Dociekliwy Inwestor: - O tym, że zawczasu należy rozplanować pomieszczenia sanitarne, mówiliśmy już wcześniej.
Majster Guru: Tak, ale w wypadku kanalizacji pojawia się jeszcze jeden problem. Przed sporządzeniem projektu instalacji kanalizacyjnej, a najpóźniej przed rozpoczęciem robót, trzeba zdecydować, jak i gdzie odprowadzane będą ścieki.
Powód jest prosty. Skoro przemieszczają się one dzięki siłom grawitacji, to gdy mają płynąć za dom, w kierunku działki, instalacja kanalizacyjna, przynajmniej na poziomie odpływu ścieków, musi wyglądać nieco inaczej niż wtedy, gdy nieczystości są odprowadzane przed dom, w kierunku ulicy.
- Nie do końca pana rozumiem.
- Już wyjaśniam, o co chodzi. Ścieki trzeba skierować przed dom, jeśli planuje się odprowadzanie ich do sieci kanalizacyjnej albo szamba, do którego należy zapewnić dojazd dla samochodów asenizacyjnych. Natomiast jeśli planuje się budowę przydomowej oczyszczalni, trzeba skierować je za dom, bo przecież nie zrobi pan oczyszczalni na podjeździe. Oczywiście, większe pole manewru mają właściciele działek narożnych, lecz to już inna sprawa.
- Teraz wszystko jasne. Domyślam się, że także w przypadku ścieków najlepszym rozwiązaniem jest odprowadzenie ich do sieci kanalizacyjnej.

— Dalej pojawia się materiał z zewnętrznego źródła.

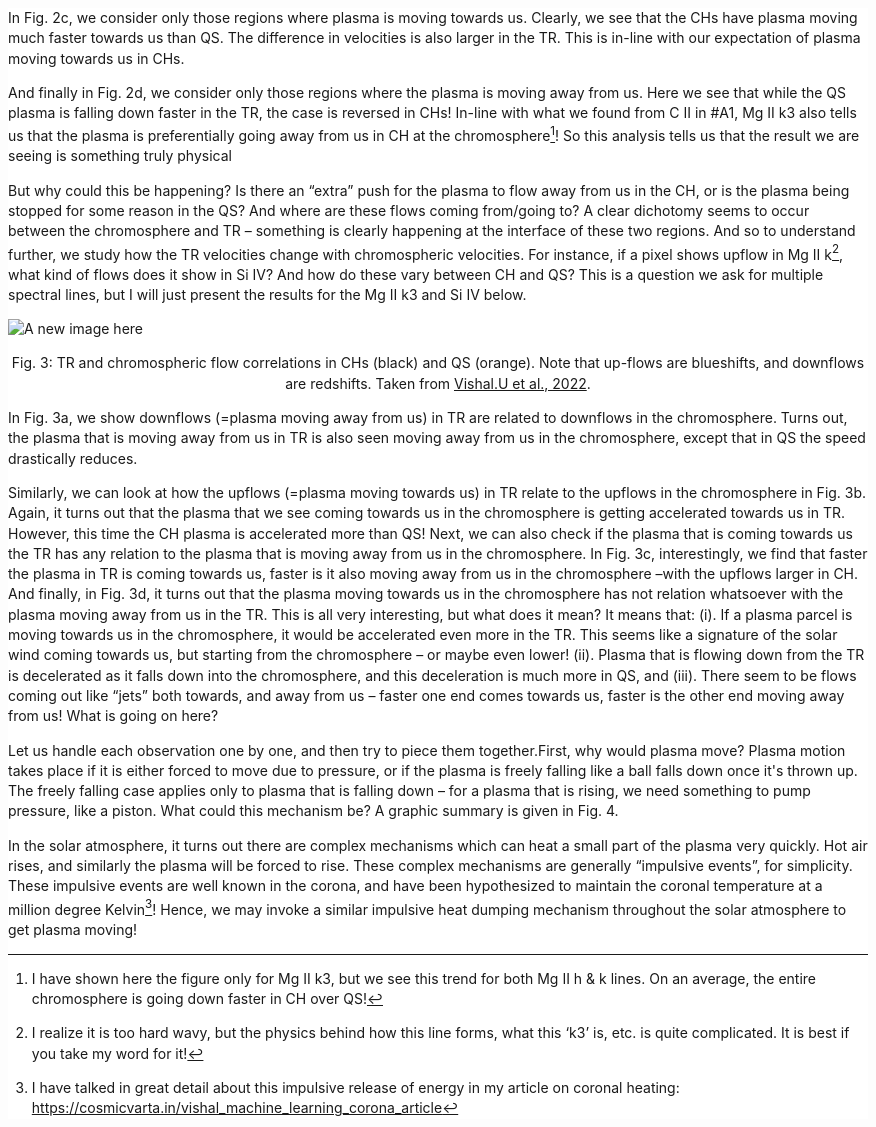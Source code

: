 In Fig. 2c, we consider only those regions where plasma is moving towards us. Clearly, we see that the CHs have plasma moving much faster towards us than QS. The difference in velocities is also larger in the TR. This is in-line with our expectation of plasma moving towards us in CHs. 

And finally in Fig. 2d, we consider only those regions where the plasma is moving away from us. Here we see that while the QS plasma is falling down faster in the TR, the case is reversed in CHs! In-line with what we found from C II in #A1, Mg II k3 also tells us that the plasma is preferentially going away from us in CH at the chromosphere[^4]! So this analysis tells us that the result we are seeing is something truly physical 

But why could this be happening? Is there an “extra” push for the plasma to flow away from us in the CH, or is the plasma being stopped for some reason in the QS? And where are these flows coming from/going to? A clear dichotomy seems to occur between the chromosphere and TR – something is clearly happening at the interface of these two regions. And so to understand further, we study how the TR velocities change with chromospheric velocities. For instance, if a pixel shows upflow in Mg II k[^3], what kind of flows does it show in Si IV? And how do these vary between CH and QS? This is a question we ask for multiple spectral lines, but I will just present the results for the Mg II k3 and Si IV below. 

![A new image here](../assets/images/image3_plasma_moves_vishal.png)
<p align = "center">
Fig. 3: TR and chromospheric flow correlations in CHs (black) and QS (orange). Note that up-flows are blueshifts, and downflows are redshifts. 
Taken from <a href="https://arxiv.org/abs/2111.11668">Vishal.U et al., 2022</a>.
</p> 

In Fig. 3a, we show downflows (=plasma moving away from us) in TR are related to downflows in the chromosphere. Turns out, the plasma that is moving away from us in TR is also seen moving away from us in the chromosphere, except that in QS the speed drastically reduces. 

Similarly, we can look at how the upflows (=plasma moving towards us) in TR relate to the upflows in the chromosphere in Fig. 3b. Again, it turns out that the plasma that we see coming towards us in the chromosphere is getting accelerated towards us in TR. However, this time the CH plasma is accelerated more than QS! Next, we can also check if the plasma that is coming towards us the TR has any relation to the plasma that is moving away from us in the chromosphere. In Fig. 3c, interestingly, we find that faster the plasma in TR is coming towards us, faster is it also moving away from us in the chromosphere –with the upflows larger in CH. And finally, in Fig. 3d, it turns out that the plasma moving towards us in the chromosphere has not relation whatsoever with the plasma moving away from us in the TR. This is all very interesting, but what does it mean? 
It means that: (i). If a plasma parcel is moving towards us in the chromosphere, it would be accelerated even more in the TR. This seems like a signature of the solar wind coming towards us, but starting from the chromosphere – or maybe even lower! (ii). Plasma that is flowing down from the TR is decelerated as it falls down into the chromosphere, and this deceleration is much more in QS, and (iii). There seem to be flows coming out like “jets” both towards, and away from us – faster one end comes towards us, faster is the other end moving away from us! What is going on here? 

Let us handle each observation one by one, and then try to piece them together.First, why would plasma move? Plasma motion takes place if it is either forced to move due to pressure, or if the plasma is freely falling like a ball falls down once it's thrown up. The freely falling case applies only to plasma that is falling down – for a plasma that is rising, we need something to pump pressure, like a piston. What could this mechanism be? A graphic summary is given in Fig. 4. 

In the solar atmosphere, it turns out there are complex mechanisms which can heat a small part of the plasma very quickly. Hot air rises, and similarly the plasma will be forced to rise. These complex mechanisms are generally “impulsive events”, for simplicity. These impulsive events are well known in the corona, and have been hypothesized to maintain the coronal temperature at a million degree Kelvin[^5]! Hence, we may invoke a similar impulsive heat dumping mechanism throughout the solar atmosphere to get plasma moving! 


[^1]: I have written on it at length in this article: 
[^2]: Again I have written on this at length, in this article: [From Sun to Earth using Artificial Intelligence](https://cosmicvarta.in/sun-to-earth-using-ai-vishal). 
[^3]: I realize it is too hard wavy, but the physics behind how this line forms, what this ‘k3’ is, etc. is quite complicated. It is best if you take my word for it!
[^4]: I have shown here the figure only for Mg II k3, but we see this trend for both Mg II h & k lines. On an average, the entire chromosphere is going down faster in CH over QS!
[^5]: I have talked in great detail about this impulsive release of energy in my article on coronal heating: https://cosmicvarta.in/vishal_machine_learning_corona_article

- W przypadku stawiania domu na działce leżącej na obszarze skanalizowanym obowiązek przyłączenia go do sieci jest najczęściej zapisany w pozwoleniu na budowę i zwykle nie ma o czym mówić. Ale nawet jeśli jest inaczej, naprawdę nie warto szukać innych rozwiązań. Decydując się na przyłączenie do sieci, pozbywamy się "płynnego problemu" bezproblemowo, a co więcej - względnie tanio w zestawieniu z kosztami ponoszonymi w sytuacji, gdy kanalizacji brak.